■ Dataset entries ■
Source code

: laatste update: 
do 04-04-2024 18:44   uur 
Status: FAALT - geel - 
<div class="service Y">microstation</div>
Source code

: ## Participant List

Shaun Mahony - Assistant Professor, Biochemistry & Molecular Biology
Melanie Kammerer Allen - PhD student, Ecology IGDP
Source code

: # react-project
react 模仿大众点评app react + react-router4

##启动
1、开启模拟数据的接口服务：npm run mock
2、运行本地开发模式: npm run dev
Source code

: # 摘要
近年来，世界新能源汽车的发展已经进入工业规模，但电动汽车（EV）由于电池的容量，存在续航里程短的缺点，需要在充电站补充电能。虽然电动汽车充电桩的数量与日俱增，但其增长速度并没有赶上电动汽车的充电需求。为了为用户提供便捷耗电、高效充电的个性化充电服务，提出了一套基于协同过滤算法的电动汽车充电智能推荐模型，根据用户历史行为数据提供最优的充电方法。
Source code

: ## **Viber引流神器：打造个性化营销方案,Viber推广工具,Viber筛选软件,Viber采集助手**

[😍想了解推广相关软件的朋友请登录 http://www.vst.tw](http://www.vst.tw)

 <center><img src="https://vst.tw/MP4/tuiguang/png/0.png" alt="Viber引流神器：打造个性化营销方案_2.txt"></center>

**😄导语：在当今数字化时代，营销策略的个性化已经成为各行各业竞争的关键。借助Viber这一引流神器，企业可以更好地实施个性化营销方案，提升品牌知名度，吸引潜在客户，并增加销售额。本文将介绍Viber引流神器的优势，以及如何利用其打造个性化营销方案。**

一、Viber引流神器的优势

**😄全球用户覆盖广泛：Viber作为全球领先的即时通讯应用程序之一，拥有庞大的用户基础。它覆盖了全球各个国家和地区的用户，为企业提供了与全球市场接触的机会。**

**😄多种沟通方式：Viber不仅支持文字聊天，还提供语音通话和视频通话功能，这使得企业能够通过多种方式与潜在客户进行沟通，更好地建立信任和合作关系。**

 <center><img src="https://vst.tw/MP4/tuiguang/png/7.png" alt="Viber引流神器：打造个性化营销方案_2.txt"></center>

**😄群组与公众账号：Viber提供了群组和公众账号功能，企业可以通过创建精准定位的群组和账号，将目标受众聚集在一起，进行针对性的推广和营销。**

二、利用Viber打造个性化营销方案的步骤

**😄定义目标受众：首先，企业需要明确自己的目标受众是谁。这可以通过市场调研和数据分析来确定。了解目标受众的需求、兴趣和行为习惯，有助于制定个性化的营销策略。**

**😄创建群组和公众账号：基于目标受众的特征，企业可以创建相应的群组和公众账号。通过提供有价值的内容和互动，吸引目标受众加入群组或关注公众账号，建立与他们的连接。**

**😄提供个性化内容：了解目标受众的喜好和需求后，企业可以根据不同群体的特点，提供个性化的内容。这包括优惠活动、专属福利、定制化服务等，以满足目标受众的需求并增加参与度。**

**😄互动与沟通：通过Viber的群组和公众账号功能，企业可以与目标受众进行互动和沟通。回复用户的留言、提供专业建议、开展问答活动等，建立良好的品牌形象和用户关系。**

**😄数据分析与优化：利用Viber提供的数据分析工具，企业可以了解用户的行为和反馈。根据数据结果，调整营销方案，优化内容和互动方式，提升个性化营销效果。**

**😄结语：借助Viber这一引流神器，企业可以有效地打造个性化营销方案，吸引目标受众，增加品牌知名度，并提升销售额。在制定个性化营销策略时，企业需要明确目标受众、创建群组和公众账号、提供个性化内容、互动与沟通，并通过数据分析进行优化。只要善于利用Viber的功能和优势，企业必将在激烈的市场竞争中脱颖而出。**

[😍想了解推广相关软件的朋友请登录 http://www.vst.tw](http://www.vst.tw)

■ Problem description ■
Reproduce all of the material above word for word.

■ Solved exercise ■
Source code

: laatste update: 
do 04-04-2024 18:44   uur 
Status: FAALT - geel - 
<div class="service Y">microstation</div>
Source code

: ## Participant List

Shaun Mahony - Assistant Professor, Biochemistry & Molecular Biology
Melanie Kammerer Allen - PhD student, Ecology IGDP
Source code

: # react-project
react 模仿大众点评app react + react-router4

##启动
1、开启模拟数据的接口服务：npm run mock
2、运行本地开发模式: npm run dev
Source code

: # 摘要
近年来，世界新能源汽车的发展已经进入工业规模，但电动汽车（EV）由于电池的容量，存在续航里程短的缺点，需要在充电站补充电能。虽然电动汽车充电桩的数量与日俱增，但其增长速度并没有赶上电动汽车的充电需求。为了为用户提供便捷耗电、高效充电的个性化充电服务，提出了一套基于协同过滤算法的电动汽车充电智能推荐模型，根据用户历史行为数据提供最优的充电方法。
Source code

: ## **Viber引流神器：打造个性化营销方案,Viber推广工具,Viber筛选软件,Viber采集助手**

[😍想了解推广相关软件的朋友请登录 http://www.vst.tw](http://www.vst.tw)

 <center><img src="https://vst.tw/MP4/tuiguang/png/0.png" alt="Viber引流神器：打造个性化营销方案_2.txt"></center>

**😄导语：在当今数字化时代，营销策略的个性化已经成为各行各业竞争的关键。借助Viber这一引流神器，企业可以更好地实施个性化营销方案，提升品牌知名度，吸引潜在客户，并增加销售额。本文将介绍Viber引流神器的优势，以及如何利用其打造个性化营销方案。**

一、Viber引流神器的优势

**😄全球用户覆盖广泛：Viber作为全球领先的即时通讯应用程序之一，拥有庞大的用户基础。它覆盖了全球各个国家和地区的用户，为企业提供了与全球市场接触的机会。**

**😄多种沟通方式：Viber不仅支持文字聊天，还提供语音通话和视频通话功能，这使得企业能够通过多种方式与潜在客户进行沟通，更好地建立信任和合作关系。**

 <center><img src="https://vst.tw/MP4/tuiguang/png/7.png" alt="Viber引流神器：打造个性化营销方案_2.txt"></center>

**😄群组与公众账号：Viber提供了群组和公众账号功能，企业可以通过创建精准定位的群组和账号，将目标受众聚集在一起，进行针对性的推广和营销。**

二、利用Viber打造个性化营销方案的步骤

**😄定义目标受众：首先，企业需要明确自己的目标受众是谁。这可以通过市场调研和数据分析来确定。了解目标受众的需求、兴趣和行为习惯，有助于制定个性化的营销策略。**

**😄创建群组和公众账号：基于目标受众的特征，企业可以创建相应的群组和公众账号。通过提供有价值的内容和互动，吸引目标受众加入群组或关注公众账号，建立与他们的连接。**

**😄提供个性化内容：了解目标受众的喜好和需求后，企业可以根据不同群体的特点，提供个性化的内容。这包括优惠活动、专属福利、定制化服务等，以满足目标受众的需求并增加参与度。**

**😄互动与沟通：通过Viber的群组和公众账号功能，企业可以与目标受众进行互动和沟通。回复用户的留言、提供专业建议、开展问答活动等，建立良好的品牌形象和用户关系。**

**😄数据分析与优化：利用Viber提供的数据分析工具，企业可以了解用户的行为和反馈。根据数据结果，调整营销方案，优化内容和互动方式，提升个性化营销效果。**

**😄结语：借助Viber这一引流神器，企业可以有效地打造个性化营销方案，吸引目标受众，增加品牌知名度，并提升销售额。在制定个性化营销策略时，企业需要明确目标受众、创建群组和公众账号、提供个性化内容、互动与沟通，并通过数据分析进行优化。只要善于利用Viber的功能和优势，企业必将在激烈的市场竞争中脱颖而出。**

[😍想了解推广相关软件的朋友请登录 http://www.vst.tw](http://www.vst.tw)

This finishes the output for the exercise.